Condition in terms of b and a if $ax^2+bx+c=0$ has two consecutive odd positive integers as roots

Question

The roots of the equation$$ax^2+bx+c=0$$, where $a \geq 0$, are two consecutive odd positive integers, then

(A) $|b|\leq 4a$

(B) $|b|\geq 4a$

(C) $|b|=2a$

(D) None of these

My attempt

Let p and q be the roots then if they are consecutive positive integers (q>p) then $$ pq=\frac{c}{a} \geq 0$$ So, $$c \geq 0$$ and $$q-p=2$$ So, $$\frac{\sqrt{b^2-4ac}}{a}=2$$ So,$$|b|>2a$$ $(Since, a>0,c>0)$

But I know that 4ac should be taken in consideration since its not equal to zero. But I don't know how to use it.

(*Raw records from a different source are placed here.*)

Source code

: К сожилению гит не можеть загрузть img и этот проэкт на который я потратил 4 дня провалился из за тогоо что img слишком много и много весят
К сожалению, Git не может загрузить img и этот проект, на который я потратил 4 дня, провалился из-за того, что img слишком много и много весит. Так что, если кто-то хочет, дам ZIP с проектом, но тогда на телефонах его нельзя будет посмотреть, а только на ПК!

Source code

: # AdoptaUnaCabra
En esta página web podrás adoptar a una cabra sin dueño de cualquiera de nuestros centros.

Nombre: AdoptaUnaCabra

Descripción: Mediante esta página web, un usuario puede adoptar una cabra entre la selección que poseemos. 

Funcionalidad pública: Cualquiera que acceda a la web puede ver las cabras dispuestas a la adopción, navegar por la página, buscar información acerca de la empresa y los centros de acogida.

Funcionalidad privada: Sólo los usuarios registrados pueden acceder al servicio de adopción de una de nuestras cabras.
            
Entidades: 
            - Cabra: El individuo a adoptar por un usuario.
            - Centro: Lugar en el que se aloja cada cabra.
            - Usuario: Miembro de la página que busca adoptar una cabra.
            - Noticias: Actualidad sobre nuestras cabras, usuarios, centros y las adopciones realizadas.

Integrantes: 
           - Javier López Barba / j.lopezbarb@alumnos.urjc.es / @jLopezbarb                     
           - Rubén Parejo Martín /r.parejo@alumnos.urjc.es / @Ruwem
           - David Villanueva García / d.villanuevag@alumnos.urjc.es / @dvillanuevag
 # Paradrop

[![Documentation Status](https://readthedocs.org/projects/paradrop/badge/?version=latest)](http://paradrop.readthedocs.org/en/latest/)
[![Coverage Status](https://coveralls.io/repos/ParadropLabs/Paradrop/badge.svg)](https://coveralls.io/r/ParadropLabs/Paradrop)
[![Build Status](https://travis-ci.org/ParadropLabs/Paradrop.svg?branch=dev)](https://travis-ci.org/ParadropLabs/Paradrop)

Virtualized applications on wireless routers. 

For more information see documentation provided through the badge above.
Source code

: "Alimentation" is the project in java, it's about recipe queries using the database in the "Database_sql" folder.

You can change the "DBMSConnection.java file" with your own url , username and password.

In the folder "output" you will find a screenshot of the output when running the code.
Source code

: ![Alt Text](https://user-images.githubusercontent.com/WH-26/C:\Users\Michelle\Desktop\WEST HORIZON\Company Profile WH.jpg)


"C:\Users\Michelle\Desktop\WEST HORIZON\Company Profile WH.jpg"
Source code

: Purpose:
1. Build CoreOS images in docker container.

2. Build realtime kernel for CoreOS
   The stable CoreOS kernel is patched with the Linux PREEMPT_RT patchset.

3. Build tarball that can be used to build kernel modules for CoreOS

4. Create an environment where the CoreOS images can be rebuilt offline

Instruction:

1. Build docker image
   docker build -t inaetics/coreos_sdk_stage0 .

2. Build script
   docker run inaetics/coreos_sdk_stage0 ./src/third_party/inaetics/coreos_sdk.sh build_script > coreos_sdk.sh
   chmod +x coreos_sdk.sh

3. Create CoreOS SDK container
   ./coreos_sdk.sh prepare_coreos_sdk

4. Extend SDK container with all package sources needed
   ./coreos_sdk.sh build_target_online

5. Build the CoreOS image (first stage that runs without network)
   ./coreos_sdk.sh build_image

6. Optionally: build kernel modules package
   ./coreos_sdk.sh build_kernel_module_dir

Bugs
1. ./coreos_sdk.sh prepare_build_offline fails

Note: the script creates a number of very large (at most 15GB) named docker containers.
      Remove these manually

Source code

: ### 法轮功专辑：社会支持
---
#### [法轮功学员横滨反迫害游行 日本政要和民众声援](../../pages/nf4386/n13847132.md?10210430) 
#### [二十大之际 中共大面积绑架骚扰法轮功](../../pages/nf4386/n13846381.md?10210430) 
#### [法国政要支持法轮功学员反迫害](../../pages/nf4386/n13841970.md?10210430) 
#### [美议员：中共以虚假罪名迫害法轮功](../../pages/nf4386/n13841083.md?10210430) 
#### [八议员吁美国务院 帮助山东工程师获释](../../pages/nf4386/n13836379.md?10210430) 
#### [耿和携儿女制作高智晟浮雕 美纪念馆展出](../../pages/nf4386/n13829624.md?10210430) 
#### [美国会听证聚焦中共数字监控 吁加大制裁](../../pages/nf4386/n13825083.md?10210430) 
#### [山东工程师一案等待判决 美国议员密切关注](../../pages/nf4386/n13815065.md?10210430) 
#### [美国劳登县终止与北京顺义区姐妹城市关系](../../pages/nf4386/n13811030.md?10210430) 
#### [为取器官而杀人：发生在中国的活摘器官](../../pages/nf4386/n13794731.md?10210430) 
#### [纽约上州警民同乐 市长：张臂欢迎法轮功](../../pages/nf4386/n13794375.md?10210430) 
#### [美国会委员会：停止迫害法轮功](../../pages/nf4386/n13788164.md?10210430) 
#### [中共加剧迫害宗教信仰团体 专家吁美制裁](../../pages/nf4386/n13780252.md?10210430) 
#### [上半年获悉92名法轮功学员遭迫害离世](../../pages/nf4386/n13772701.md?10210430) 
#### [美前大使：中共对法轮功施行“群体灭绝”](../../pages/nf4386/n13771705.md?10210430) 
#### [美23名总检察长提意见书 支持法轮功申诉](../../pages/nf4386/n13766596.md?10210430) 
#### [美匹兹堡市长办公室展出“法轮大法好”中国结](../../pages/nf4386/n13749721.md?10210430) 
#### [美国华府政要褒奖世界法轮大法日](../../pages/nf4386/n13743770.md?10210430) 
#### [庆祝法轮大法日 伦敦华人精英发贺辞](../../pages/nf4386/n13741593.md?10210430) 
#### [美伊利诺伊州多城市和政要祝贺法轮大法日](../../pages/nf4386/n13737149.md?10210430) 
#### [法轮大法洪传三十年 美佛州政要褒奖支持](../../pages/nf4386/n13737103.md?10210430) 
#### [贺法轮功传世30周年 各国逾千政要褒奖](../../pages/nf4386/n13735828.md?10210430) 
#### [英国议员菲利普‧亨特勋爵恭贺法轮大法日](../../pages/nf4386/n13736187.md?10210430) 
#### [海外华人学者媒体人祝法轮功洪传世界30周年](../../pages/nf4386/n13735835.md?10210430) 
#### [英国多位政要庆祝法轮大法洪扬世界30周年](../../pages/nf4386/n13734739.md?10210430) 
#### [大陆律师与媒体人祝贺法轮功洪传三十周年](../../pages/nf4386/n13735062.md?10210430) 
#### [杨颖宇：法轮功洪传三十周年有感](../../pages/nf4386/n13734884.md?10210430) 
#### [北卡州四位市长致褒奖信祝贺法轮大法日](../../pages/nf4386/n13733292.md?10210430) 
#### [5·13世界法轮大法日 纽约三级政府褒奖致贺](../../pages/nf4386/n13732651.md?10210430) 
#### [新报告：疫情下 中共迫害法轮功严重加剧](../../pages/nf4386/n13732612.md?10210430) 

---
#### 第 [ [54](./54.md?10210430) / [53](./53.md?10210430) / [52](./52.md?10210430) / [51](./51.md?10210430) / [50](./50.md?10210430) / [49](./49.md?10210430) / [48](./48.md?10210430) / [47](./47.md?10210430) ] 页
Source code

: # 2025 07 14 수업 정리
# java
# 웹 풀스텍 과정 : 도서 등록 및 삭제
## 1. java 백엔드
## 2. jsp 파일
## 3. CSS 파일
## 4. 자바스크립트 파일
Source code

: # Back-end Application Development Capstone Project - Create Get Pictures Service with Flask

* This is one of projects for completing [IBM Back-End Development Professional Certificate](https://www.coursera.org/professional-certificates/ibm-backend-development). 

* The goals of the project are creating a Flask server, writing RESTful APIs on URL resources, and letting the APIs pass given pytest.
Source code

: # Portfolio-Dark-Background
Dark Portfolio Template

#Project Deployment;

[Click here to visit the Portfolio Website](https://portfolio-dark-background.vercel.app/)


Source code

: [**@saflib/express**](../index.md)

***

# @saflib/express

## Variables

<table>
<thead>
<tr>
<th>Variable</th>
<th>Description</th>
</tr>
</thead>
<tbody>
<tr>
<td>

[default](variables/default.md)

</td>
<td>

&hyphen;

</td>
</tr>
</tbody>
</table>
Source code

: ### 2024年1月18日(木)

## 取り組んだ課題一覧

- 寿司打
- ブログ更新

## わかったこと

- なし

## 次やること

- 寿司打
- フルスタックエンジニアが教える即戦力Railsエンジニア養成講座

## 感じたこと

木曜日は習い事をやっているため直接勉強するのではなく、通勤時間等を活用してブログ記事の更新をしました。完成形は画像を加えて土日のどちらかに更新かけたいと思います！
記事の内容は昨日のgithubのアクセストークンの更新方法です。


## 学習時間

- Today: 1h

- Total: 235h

Any hints and suggestions are welcome!

Answer 1

Simply, If $2n-1$ and $2n+1$ are the roots (with $n\ge 1$) then $$ax^2+bx+c=a(x-2n+1)(x-2n-1)=a((x-2n)^2-1)=a(x^2-4nx+4n^2-1) $$ so $b=-4na$ and hence $|b|=4na\ge 4a$.

Answer 2

Easy way to check:

Take a quadratic equation which has 1 and 3 as roots. $(x-1)(x-3)=x^2-4x+4x$, so you see that it is possible for $|b|=4|a|$, ruling out choice (C).

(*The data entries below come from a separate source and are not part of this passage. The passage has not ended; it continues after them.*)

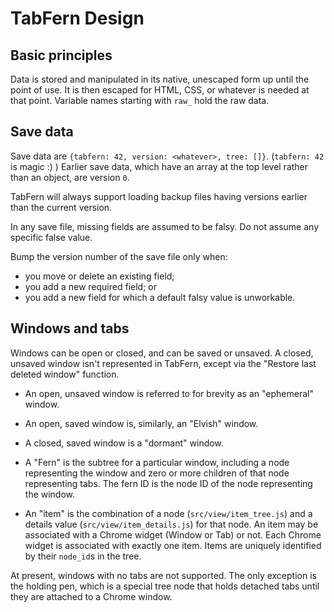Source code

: # TabFern Design

## Basic principles
Data is stored and manipulated in its native, unescaped
form up until the point of use.  It is then escaped for HTML, CSS, or
whatever is needed at that point.  Variable names starting with `raw_`
hold the raw data.

## Save data

Save data are `{tabfern: 42, version: <whatever>, tree: []}`.
(`tabfern: 42` is magic :) )  Earlier save data, which have an array
at the top level rather than an object, are version `0`.

TabFern will always support loading backup files having versions
earlier than the current version.

In any save file, missing fields are assumed to be falsy.  Do not assume
any specific false value.

Bump the version number of the save file only when:
 - you move or delete an existing field;
 - you add a new required field; or
 - you add a new field for which a default falsy value is unworkable.

## Windows and tabs

Windows can be open or closed, and can be saved or unsaved.
A closed, unsaved window isn't represented in TabFern, except via the
"Restore last deleted window" function.

 - An open, unsaved window is referred to for brevity as an "ephemeral" window.
 - An open, saved window is, similarly, an "Elvish" window.
 - A closed, saved window is a "dormant" window.

 - A "Fern" is the subtree for a particular window, including a node
representing the window and zero or more children of that node
representing tabs.  The fern ID is the node ID of the node
representing the window.

 - An "item" is the combination of a node (`src/view/item_tree.js`) and a
details value (`src/view/item_details.js`) for that node.  An item may be
associated with a Chrome widget (Window or Tab) or not.  Each Chrome widget
is associated with exactly one item.
Items are uniquely identified by their `node_id`s in the tree.

At present, windows with no tabs are not supported.
The only exception is the holding pen, which is a special tree node that
holds detached tabs until they are attached to a Chrome window.

<!-- vi: set ts=4 sts=4 sw=4 et ai ft=markdown: -->
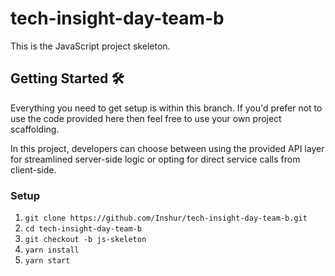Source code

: # tech-insight-day-team-b

This is the JavaScript project skeleton.

## Getting Started 🛠
Everything you need to get setup is within this branch. If you'd prefer not to use the code provided here then feel free to use your own project scaffolding. 

In this project, developers can choose between using the provided API layer for streamlined server-side logic or opting for direct service calls from client-side.

### Setup
1. `git clone https://github.com/Inshur/tech-insight-day-team-b.git`
1. `cd tech-insight-day-team-b`
1. `git checkout -b js-skeleton`
1. `yarn install`
1. `yarn start`
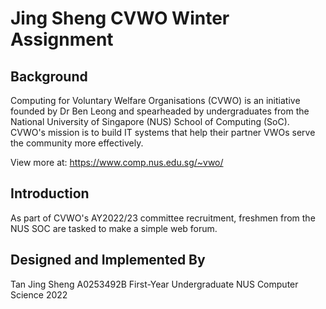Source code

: # Jing Sheng CVWO Winter Assignment

## Background

Computing for Voluntary Welfare Organisations (CVWO) is an initiative founded by Dr Ben Leong and spearheaded by undergraduates from the National University of Singapore (NUS) School of Computing (SoC). CVWO's mission is to build IT systems that help their partner VWOs serve the community more effectively.

View more at:
https://www.comp.nus.edu.sg/~vwo/

## Introduction

As part of CVWO's AY2022/23 committee recruitment, freshmen from the NUS SOC are tasked to make a simple web forum.

## Designed and Implemented By

Tan Jing Sheng
A0253492B
First-Year Undergraduate
NUS Computer Science
2022
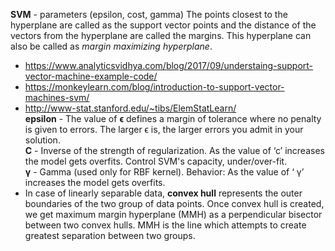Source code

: **SVM** - parameters (epsilon, cost, gamma) 
The points closest to the hyperplane are called as the support vector points and the distance of the vectors from the hyperplane are called the margins. This hyperplane can also be called as *margin maximizing hyperplane*.
- https://www.analyticsvidhya.com/blog/2017/09/understaing-support-vector-machine-example-code/
- https://monkeylearn.com/blog/introduction-to-support-vector-machines-svm/
- http://www-stat.stanford.edu/~tibs/ElemStatLearn/  
**epsilon** - The value of **ϵ** defines a margin of tolerance where no penalty is given to errors. The larger ϵ is, the larger errors you admit in your solution.   
**C** - Inverse of the strength of regularization. As the value of ‘c’ increases the model gets overfits. Control SVM's capacity, under/over-fit.   
**γ** - Gamma (used only for RBF kernel). Behavior: As the value of ‘ γ’ increases the model gets overfits.  
- In case of linearly separable data, **convex hull** represents the outer boundaries of the two group of data points. Once convex hull is created, we get maximum margin hyperplane (MMH) as a perpendicular bisector between two convex hulls. MMH is the line which attempts to create greatest separation between two groups.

Do the problem again choosing the roots 3 and 5. $(x-3)(x-5)=x^2-8x+15$, so you can conclude that $|b|>=4a$, and (B) is correct. (If you continue choosing larger pairs of numbers as roots, $\frac{|b|}{a}$ will only increase.)

Answer 3

Using the quadratic formula, we have that (using $p<q$ as the roots): $$p+2=q$$ $$\frac{-b-\sqrt{b^2-4ac}}{2a}+2=\frac{-b+\sqrt{b^2-4ac}}{2a}$$ $$\frac{-b}{2a}-\frac{\sqrt{b^2-4ac}}{2a}+2=\frac{-b}{2a}+\frac{\sqrt{b^2-4ac}}{2a}$$ $$2=2\frac{\sqrt{b^2-4ac}}{2a}$$ $$2a=\sqrt{b^2-4ac}$$ $$4a^2=b^2-4ac$$ $$b^2=4a^2+4ac$$ $$\frac{b^2}{a^2}=4(1+\frac{c}{a})=4(1+pq)$$ $$\frac{|b|}{a}=2\sqrt{1+pq}$$ Then, given that $p,q$ are different odd integers, you can show that $pq\geq3$, so that $2\sqrt{1+pq}\geq2\sqrt{1+3}=4$

Answer 4

Since we are given that there are two distinct roots and that $a \ge 0$, we must have

$a > 0, \tag 0$

since otherwise (i.e., with $a = 0$), the "quadratic" $bx + c$ has at most one root.

Let

$n \ge 0, \tag 1$

$r = 2n + 1, \tag 2$

$s = 2n + 3; \tag 3$

suppose for the moment

$a = 1; \tag 4$

then

$(x - r)(x - s) = (x - (2n + 1))(x - (2n + 3)) = x^2 -(4n + 4)x + (2n + 1)(2n + 3) = x^2 -(4n + 4)x + (4n^2 + 8n + 3) = 0; \tag 5$

here we have

$b = -(4n + 4), \tag 6$

whence

$\vert b \vert = 4n + 4 \ge 4 = 4a; \tag 7$

thus (B) binds when $a = 1$; now if

$a \ne 1, \tag 8$

the quadratic of the form

$ax^2 + bx + c = a(x^2 + \dfrac{b}{a} x + \dfrac{c}{a}) \tag 9$

has zeroes $2n + 1$, $2n + 3$ provided

$(x - (2n + 1))(x - (2n + 3)) = x^2 -(4n + 4)x + (4n^2 + 8n + 3) = x^2 + \dfrac{b}{a} x + \dfrac{c}{a}; \tag{10}$

thus,

$\dfrac{b}{a} = -(4n + 4), \tag{11}$

or

$b = -(4n + 4)a, \tag{12}$

whence, with $a > 0$,

$\vert b \vert = (4n + 4)a \ge 4a, \tag{13}$

and we see that the correct choice is (B) here as well.